**How to complete this task:**
When you transcribe the lines below, keep every word the same and leave the pictures behind.

Entries taken from a collection:

※ ※ ※

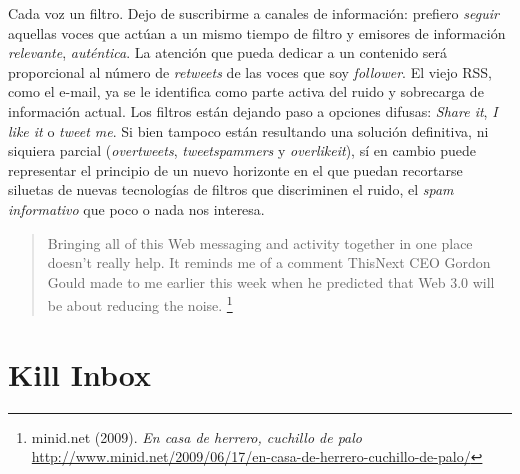 \documentclass[12pt, a4paper,twoside]{book}
\newcommand{\chap}[1]{\newpage\thispagestyle{empty}\chapter{#1}\label{chap:\thechapter}}
\begin{document}
Cada voz un filtro. Dejo de suscribirme a canales de información:
prefiero \emph{seguir} aquellas voces que actúan a un mismo tiempo
de filtro y emisores de información \emph{relevante},
\emph{auténtica}. La atención que pueda dedicar a un contenido será
proporcional al número de \emph{retweets} de las voces que soy
\emph{follower}. El viejo RSS, como el e-mail, ya se le identifica
como parte activa del ruido y sobrecarga de información actual. Los
filtros están dejando paso a opciones difusas: \emph{Share it},
\emph{I like it} o \emph{tweet me}. Si bien tampoco están
resultando una solución definitiva, ni siquiera parcial
(\emph{overtweets}, \emph{tweetspammers} y \emph{overlikeit}), sí
en cambio puede representar el principio de un nuevo horizonte en
el que puedan recortarse siluetas de nuevas tecnologías de filtros
que discriminen el ruido, el \emph{spam informativo} que poco o
nada nos interesa.

\begin{quote}
Bringing all of this Web messaging and activity together in one
place doesn't really help. It reminds me of a comment ThisNext CEO
Gordon Gould made to me earlier this week when he predicted that
Web 3.0 will be about reducing the noise.%
\footnote{minid.net (2009). \emph{En casa de herrero, cuchillo de palo}
\href{http://www.minid.net/2009/06/17/en-casa-de-herrero-cuchillo-de-palo/}{http://www.minid.net/2009/06/17/en-casa-de-herrero-cuchillo-de-palo/}}

\end{quote}
\chap{Kill Inbox}
\end{document}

※ ※ ※

**Response below:**
 \documentclass[12pt, a4paper,twoside]{book}
\newcommand{\chap}[1]{\newpage\thispagestyle{empty}\chapter{#1}\label{chap:\thechapter}}
\begin{document}
Cada voz un filtro. Dejo de suscribirme a canales de información:
prefiero \emph{seguir} aquellas voces que actúan a un mismo tiempo
de filtro y emisores de información \emph{relevante},
\emph{auténtica}. La atención que pueda dedicar a un contenido será
proporcional al número de \emph{retweets} de las voces que soy
\emph{follower}. El viejo RSS, como el e-mail, ya se le identifica
como parte activa del ruido y sobrecarga de información actual. Los
filtros están dejando paso a opciones difusas: \emph{Share it},
\emph{I like it} o \emph{tweet me}. Si bien tampoco están
resultando una solución definitiva, ni siquiera parcial
(\emph{overtweets}, \emph{tweetspammers} y \emph{overlikeit}), sí
en cambio puede representar el principio de un nuevo horizonte en
el que puedan recortarse siluetas de nuevas tecnologías de filtros
que discriminen el ruido, el \emph{spam informativo} que poco o
nada nos interesa.

\begin{quote}
Bringing all of this Web messaging and activity together in one
place doesn't really help. It reminds me of a comment ThisNext CEO
Gordon Gould made to me earlier this week when he predicted that
Web 3.0 will be about reducing the noise.%
\footnote{minid.net (2009). \emph{En casa de herrero, cuchillo de palo}
\href{http://www.minid.net/2009/06/17/en-casa-de-herrero-cuchillo-de-palo/}{http://www.minid.net/2009/06/17/en-casa-de-herrero-cuchillo-de-palo/}}

\end{quote}
\chap{Kill Inbox}
\end{document}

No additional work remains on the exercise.